**Aim of the task**
Repeat, exactly and with no pictures, the lines that run from the beginning of the entries through the line containing "what will you".

**Input records**
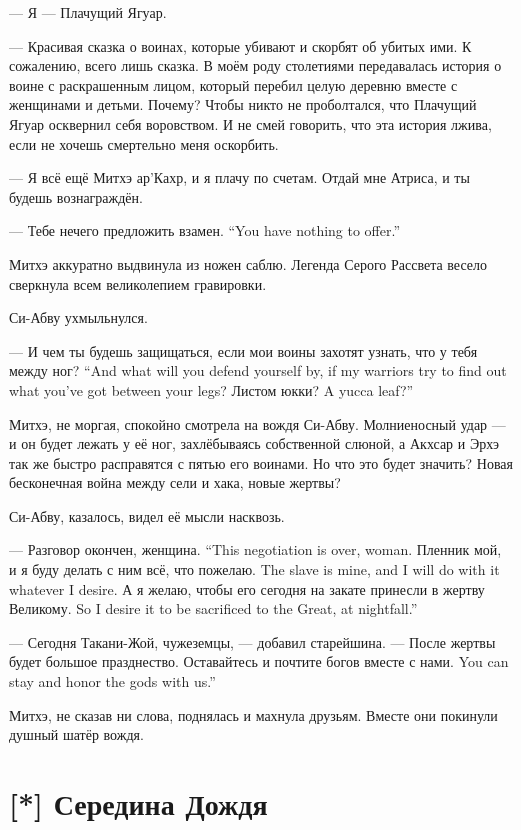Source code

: --- Я --- Плачущий Ягуар.

--- Красивая сказка о воинах, которые убивают и скорбят об убитых ими.
К сожалению, всего лишь сказка.
В моём роду столетиями передавалась история о воине с раскрашенным лицом, который перебил целую деревню вместе с женщинами и детьми.
Почему?
Чтобы никто не проболтался, что Плачущий Ягуар осквернил себя воровством.
И не смей говорить, что эта история лжива, если не хочешь смертельно меня оскорбить.

--- Я всё ещё Митхэ ар'Кахр, и я плачу по счетам.
Отдай мне Атриса, и ты будешь вознаграждён.

{--- Тебе нечего предложить взамен.}
{``You have nothing to offer.''}

Митхэ аккуратно выдвинула из ножен саблю.
Легенда Серого Рассвета весело сверкнула всем великолепием гравировки.

Си-Абву ухмыльнулся.

{--- И чем ты будешь защищаться, если мои воины захотят узнать, что у тебя между ног?}
{``And what will you defend yourself by, if my warriors try to find out what you've got between your legs?}
{Листом юкки?}
{A yucca leaf?''}

Митхэ, не моргая, спокойно смотрела на вождя Си-Абву.
Молниеносный удар --- и он будет лежать у её ног, захлёбываясь собственной слюной, а Акхсар и Эрхэ так же быстро расправятся с пятью его воинами.
Но что это будет значить?
Новая бесконечная война между сели и хака, новые жертвы?

Си-Абву, казалось, видел её мысли насквозь.

{--- Разговор окончен, женщина.}
{``This negotiation is over, woman.}
{Пленник мой, и я буду делать с ним всё, что пожелаю.}
{The slave is mine, and I will do with it whatever I desire.}
{А я желаю, чтобы его сегодня на закате принесли в жертву Великому.}
{So I desire it to be sacrificed to the Great, at nightfall.''}

--- Сегодня Такани-Жой, чужеземцы, --- добавил старейшина.
--- После жертвы будет большое празднество.
{Оставайтесь и почтите богов вместе с нами.}
{You can stay and honor the gods with us.''}

Митхэ, не сказав ни слова, поднялась и махнула друзьям.
Вместе они покинули душный шатёр вождя.

\section{[*] Середина Дождя}

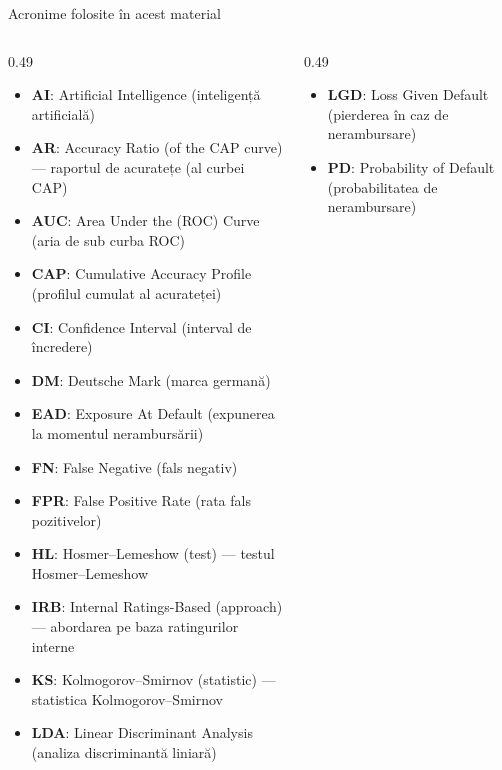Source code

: {
\begin{frame}[noframenumbering]
    \titlepage
\end{frame}
}
\begin{frame}{Acronime folosite în acest material}
\begin{columns}[T]
\begin{column}{0.49\textwidth}
\begin{itemize}\setlength{\itemsep}{0pt}
    \item \textbf{AI}: Artificial Intelligence (inteligență artificială)
    \item \textbf{AR}: Accuracy Ratio (of the CAP curve) — raportul de acuratețe (al curbei CAP)
    \item \textbf{AUC}: Area Under the (ROC) Curve (aria de sub curba ROC)
    \item \textbf{CAP}: Cumulative Accuracy Profile (profilul cumulat al acurateței)
    \item \textbf{CI}: Confidence Interval (interval de încredere)
    \item \textbf{DM}: Deutsche Mark (marca germană)
    \item \textbf{EAD}: Exposure At Default (expunerea la momentul nerambursării)
    \item \textbf{FN}: False Negative (fals negativ)
    \item \textbf{FPR}: False Positive Rate (rata fals pozitivelor)
    \item \textbf{HL}: Hosmer–Lemeshow (test) — testul Hosmer–Lemeshow
    \item \textbf{IRB}: Internal Ratings-Based (approach) — abordarea pe baza ratingurilor interne
    \item \textbf{KS}: Kolmogorov–Smirnov (statistic) — statistica Kolmogorov–Smirnov
    \item \textbf{LDA}: Linear Discriminant Analysis (analiza discriminantă liniară)
\end{itemize}
\end{column}
\begin{column}{0.49\textwidth}
\begin{itemize}\setlength{\itemsep}{0pt}
    \item \textbf{LGD}: Loss Given Default (pierderea în caz de nerambursare)
    \item \textbf{PD}: Probability of Default (probabilitatea de nerambursare)

\end{itemize}
\end{column}
\end{columns}
\end{frame}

**Result for this task**
Source code

: --- Я --- Плачущий Ягуар.

--- Красивая сказка о воинах, которые убивают и скорбят об убитых ими.
К сожалению, всего лишь сказка.
В моём роду столетиями передавалась история о воине с раскрашенным лицом, который перебил целую деревню вместе с женщинами и детьми.
Почему?
Чтобы никто не проболтался, что Плачущий Ягуар осквернил себя воровством.
И не смей говорить, что эта история лжива, если не хочешь смертельно меня оскорбить.

--- Я всё ещё Митхэ ар'Кахр, и я плачу по счетам.
Отдай мне Атриса, и ты будешь вознаграждён.

{--- Тебе нечего предложить взамен.}
{``You have nothing to offer.''}

Митхэ аккуратно выдвинула из ножен саблю.
Легенда Серого Рассвета весело сверкнула всем великолепием гравировки.

Си-Абву ухмыльнулся.

{--- И чем ты будешь защищаться, если мои воины захотят узнать, что у тебя между ног?}
{``And what will you defend yourself by, if my warriors try to find out what you've got between your legs?}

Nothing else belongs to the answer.